> [SOURCE MATERIAL]:

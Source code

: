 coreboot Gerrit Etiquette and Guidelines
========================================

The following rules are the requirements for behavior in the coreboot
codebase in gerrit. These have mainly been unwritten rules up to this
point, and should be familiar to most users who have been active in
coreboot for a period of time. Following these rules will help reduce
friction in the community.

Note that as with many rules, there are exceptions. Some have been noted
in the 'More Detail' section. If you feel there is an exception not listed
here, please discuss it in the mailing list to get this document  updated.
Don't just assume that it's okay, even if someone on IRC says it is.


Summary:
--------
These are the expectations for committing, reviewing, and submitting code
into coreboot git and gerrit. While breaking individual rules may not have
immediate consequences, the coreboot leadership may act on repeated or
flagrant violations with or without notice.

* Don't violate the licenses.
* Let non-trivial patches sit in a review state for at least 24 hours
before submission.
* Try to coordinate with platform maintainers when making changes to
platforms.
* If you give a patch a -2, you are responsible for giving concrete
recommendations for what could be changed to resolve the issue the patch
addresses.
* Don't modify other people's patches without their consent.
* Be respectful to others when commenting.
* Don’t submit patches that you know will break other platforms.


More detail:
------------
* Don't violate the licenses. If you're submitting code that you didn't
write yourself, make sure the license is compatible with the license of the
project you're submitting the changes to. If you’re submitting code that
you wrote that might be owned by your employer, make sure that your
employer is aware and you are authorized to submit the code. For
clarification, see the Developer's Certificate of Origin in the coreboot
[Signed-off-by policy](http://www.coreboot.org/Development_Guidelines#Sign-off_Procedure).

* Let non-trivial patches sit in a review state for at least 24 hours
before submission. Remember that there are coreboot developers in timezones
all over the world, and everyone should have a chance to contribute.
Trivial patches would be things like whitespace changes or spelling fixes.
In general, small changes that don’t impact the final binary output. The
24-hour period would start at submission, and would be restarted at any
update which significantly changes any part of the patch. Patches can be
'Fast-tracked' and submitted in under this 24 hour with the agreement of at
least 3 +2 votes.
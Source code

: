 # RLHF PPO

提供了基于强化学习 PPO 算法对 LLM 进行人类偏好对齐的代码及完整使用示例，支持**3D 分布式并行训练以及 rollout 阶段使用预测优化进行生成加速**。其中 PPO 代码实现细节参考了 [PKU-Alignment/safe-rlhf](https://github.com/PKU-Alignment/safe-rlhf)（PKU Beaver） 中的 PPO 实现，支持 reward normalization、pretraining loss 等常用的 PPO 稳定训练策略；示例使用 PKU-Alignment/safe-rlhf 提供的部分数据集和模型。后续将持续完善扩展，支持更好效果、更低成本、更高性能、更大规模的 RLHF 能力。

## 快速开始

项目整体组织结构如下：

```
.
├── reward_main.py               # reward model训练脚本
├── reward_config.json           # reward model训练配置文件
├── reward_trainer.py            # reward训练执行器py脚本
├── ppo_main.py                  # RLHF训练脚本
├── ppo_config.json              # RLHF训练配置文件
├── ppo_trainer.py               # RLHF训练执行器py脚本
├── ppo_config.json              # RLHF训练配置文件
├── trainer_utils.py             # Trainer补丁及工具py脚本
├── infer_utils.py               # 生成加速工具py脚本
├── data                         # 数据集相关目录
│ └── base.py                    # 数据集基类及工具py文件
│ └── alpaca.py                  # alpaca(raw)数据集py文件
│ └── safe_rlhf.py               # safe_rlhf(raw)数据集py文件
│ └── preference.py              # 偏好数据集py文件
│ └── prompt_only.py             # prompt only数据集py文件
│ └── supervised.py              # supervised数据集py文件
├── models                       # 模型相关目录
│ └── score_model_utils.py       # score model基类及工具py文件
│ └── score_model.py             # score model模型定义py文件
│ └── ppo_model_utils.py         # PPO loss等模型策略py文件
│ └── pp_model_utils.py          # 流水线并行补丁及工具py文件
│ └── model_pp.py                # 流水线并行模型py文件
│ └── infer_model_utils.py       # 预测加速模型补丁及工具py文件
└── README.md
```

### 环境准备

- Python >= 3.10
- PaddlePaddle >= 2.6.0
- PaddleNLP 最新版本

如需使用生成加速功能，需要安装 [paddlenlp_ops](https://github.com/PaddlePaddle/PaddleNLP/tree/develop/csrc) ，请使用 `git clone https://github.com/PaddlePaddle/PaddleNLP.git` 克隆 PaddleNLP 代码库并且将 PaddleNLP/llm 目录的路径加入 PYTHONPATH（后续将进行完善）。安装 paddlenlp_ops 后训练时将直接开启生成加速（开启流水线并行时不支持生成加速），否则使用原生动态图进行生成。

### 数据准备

> [EXERCISE DIRECTIONS]:
Each line that mentions the string "PaddleNLP" must be copied from the listing.

> [SOLUTION]:
- PaddleNLP 最新版本
如需使用生成加速功能，需要安装 [paddlenlp_ops](https://github.com/PaddlePaddle/PaddleNLP/tree/develop/csrc) ，请使用 `git clone https://github.com/PaddlePaddle/PaddleNLP.git` 克隆 PaddleNLP 代码库并且将 PaddleNLP/llm 目录的路径加入 PYTHONPATH（后续将进行完善）。安装 paddlenlp_ops 后训练时将直接开启生成加速（开启流水线并行时不支持生成加速），否则使用原生动态图进行生成。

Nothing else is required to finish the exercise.